(Work to be completed):
Your answer must be the full listing, reproduced exactly.

(Records shown):
== Segment start ==
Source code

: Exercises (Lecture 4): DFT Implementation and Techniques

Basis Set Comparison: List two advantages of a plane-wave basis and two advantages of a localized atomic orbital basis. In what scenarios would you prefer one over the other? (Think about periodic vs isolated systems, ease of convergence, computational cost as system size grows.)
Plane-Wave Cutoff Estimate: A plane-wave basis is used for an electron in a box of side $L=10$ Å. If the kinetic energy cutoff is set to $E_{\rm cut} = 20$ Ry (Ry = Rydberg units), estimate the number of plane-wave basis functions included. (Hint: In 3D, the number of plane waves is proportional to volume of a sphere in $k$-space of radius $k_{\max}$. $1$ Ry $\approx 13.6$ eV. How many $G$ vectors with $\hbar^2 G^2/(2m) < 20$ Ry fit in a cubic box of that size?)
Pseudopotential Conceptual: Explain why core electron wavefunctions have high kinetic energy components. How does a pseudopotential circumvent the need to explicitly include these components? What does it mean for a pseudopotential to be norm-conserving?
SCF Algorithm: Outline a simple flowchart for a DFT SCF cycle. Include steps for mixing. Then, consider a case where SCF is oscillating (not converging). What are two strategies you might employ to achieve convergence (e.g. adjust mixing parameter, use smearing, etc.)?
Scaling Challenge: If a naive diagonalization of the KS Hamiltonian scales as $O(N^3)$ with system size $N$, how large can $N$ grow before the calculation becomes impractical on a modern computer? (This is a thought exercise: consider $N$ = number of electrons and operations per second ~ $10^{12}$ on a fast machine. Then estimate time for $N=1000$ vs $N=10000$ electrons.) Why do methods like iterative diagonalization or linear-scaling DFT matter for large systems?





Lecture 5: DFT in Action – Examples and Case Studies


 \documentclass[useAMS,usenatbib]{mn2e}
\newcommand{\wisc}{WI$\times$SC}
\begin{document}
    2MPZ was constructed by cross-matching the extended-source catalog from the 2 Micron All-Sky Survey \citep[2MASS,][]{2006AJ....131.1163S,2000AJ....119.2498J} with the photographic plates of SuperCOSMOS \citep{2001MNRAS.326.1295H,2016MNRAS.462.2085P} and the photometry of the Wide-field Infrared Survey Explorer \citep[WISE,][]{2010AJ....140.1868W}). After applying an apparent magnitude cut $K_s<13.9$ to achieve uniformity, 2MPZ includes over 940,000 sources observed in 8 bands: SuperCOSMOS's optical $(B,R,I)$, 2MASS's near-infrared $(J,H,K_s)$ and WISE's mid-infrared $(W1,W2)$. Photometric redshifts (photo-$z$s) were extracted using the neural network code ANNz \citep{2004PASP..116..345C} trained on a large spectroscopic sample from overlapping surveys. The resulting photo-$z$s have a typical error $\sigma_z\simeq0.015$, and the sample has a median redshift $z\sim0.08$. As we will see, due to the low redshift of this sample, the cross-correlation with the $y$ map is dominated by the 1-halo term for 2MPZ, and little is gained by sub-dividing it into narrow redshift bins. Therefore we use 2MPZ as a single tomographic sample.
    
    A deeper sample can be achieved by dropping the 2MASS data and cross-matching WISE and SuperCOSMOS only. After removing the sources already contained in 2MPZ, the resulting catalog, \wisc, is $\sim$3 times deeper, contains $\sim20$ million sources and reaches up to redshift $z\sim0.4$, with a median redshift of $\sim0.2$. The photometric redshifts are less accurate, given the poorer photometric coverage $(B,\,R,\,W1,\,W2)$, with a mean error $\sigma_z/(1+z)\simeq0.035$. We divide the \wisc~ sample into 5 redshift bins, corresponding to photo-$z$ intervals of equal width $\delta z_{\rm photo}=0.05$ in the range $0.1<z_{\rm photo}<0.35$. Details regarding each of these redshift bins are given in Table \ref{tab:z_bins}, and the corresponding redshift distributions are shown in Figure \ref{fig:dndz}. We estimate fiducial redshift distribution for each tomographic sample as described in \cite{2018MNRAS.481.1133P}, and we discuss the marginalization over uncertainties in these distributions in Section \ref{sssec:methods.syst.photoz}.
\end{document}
== Segment end ==
(Answer to this problem):
Source code

: Exercises (Lecture 4): DFT Implementation and Techniques

Basis Set Comparison: List two advantages of a plane-wave basis and two advantages of a localized atomic orbital basis. In what scenarios would you prefer one over the other? (Think about periodic vs isolated systems, ease of convergence, computational cost as system size grows.)
Plane-Wave Cutoff Estimate: A plane-wave basis is used for an electron in a box of side $L=10$ Å. If the kinetic energy cutoff is set to $E_{\rm cut} = 20$ Ry (Ry = Rydberg units), estimate the number of plane-wave basis functions included. (Hint: In 3D, the number of plane waves is proportional to volume of a sphere in $k$-space of radius $k_{\max}$. $1$ Ry $\approx 13.6$ eV. How many $G$ vectors with $\hbar^2 G^2/(2m) < 20$ Ry fit in a cubic box of that size?)
Pseudopotential Conceptual: Explain why core electron wavefunctions have high kinetic energy components. How does a pseudopotential circumvent the need to explicitly include these components? What does it mean for a pseudopotential to be norm-conserving?
SCF Algorithm: Outline a simple flowchart for a DFT SCF cycle. Include steps for mixing. Then, consider a case where SCF is oscillating (not converging). What are two strategies you might employ to achieve convergence (e.g. adjust mixing parameter, use smearing, etc.)?
Scaling Challenge: If a naive diagonalization of the KS Hamiltonian scales as $O(N^3)$ with system size $N$, how large can $N$ grow before the calculation becomes impractical on a modern computer? (This is a thought exercise: consider $N$ = number of electrons and operations per second ~ $10^{12}$ on a fast machine. Then estimate time for $N=1000$ vs $N=10000$ electrons.) Why do methods like iterative diagonalization or linear-scaling DFT matter for large systems?





Lecture 5: DFT in Action – Examples and Case Studies


 \documentclass[useAMS,usenatbib]{mn2e}
\newcommand{\wisc}{WI$\times$SC}
\begin{document}
    2MPZ was constructed by cross-matching the extended-source catalog from the 2 Micron All-Sky Survey \citep[2MASS,][]{2006AJ....131.1163S,2000AJ....119.2498J} with the photographic plates of SuperCOSMOS \citep{2001MNRAS.326.1295H,2016MNRAS.462.2085P} and the photometry of the Wide-field Infrared Survey Explorer \citep[WISE,][]{2010AJ....140.1868W}). After applying an apparent magnitude cut $K_s<13.9$ to achieve uniformity, 2MPZ includes over 940,000 sources observed in 8 bands: SuperCOSMOS's optical $(B,R,I)$, 2MASS's near-infrared $(J,H,K_s)$ and WISE's mid-infrared $(W1,W2)$. Photometric redshifts (photo-$z$s) were extracted using the neural network code ANNz \citep{2004PASP..116..345C} trained on a large spectroscopic sample from overlapping surveys. The resulting photo-$z$s have a typical error $\sigma_z\simeq0.015$, and the sample has a median redshift $z\sim0.08$. As we will see, due to the low redshift of this sample, the cross-correlation with the $y$ map is dominated by the 1-halo term for 2MPZ, and little is gained by sub-dividing it into narrow redshift bins. Therefore we use 2MPZ as a single tomographic sample.
    
    A deeper sample can be achieved by dropping the 2MASS data and cross-matching WISE and SuperCOSMOS only. After removing the sources already contained in 2MPZ, the resulting catalog, \wisc, is $\sim$3 times deeper, contains $\sim20$ million sources and reaches up to redshift $z\sim0.4$, with a median redshift of $\sim0.2$. The photometric redshifts are less accurate, given the poorer photometric coverage $(B,\,R,\,W1,\,W2)$, with a mean error $\sigma_z/(1+z)\simeq0.035$. We divide the \wisc~ sample into 5 redshift bins, corresponding to photo-$z$ intervals of equal width $\delta z_{\rm photo}=0.05$ in the range $0.1<z_{\rm photo}<0.35$. Details regarding each of these redshift bins are given in Table \ref{tab:z_bins}, and the corresponding redshift distributions are shown in Figure \ref{fig:dndz}. We estimate fiducial redshift distribution for each tomographic sample as described in \cite{2018MNRAS.481.1133P}, and we discuss the marginalization over uncertainties in these distributions in Section \ref{sssec:methods.syst.photoz}.
\end{document}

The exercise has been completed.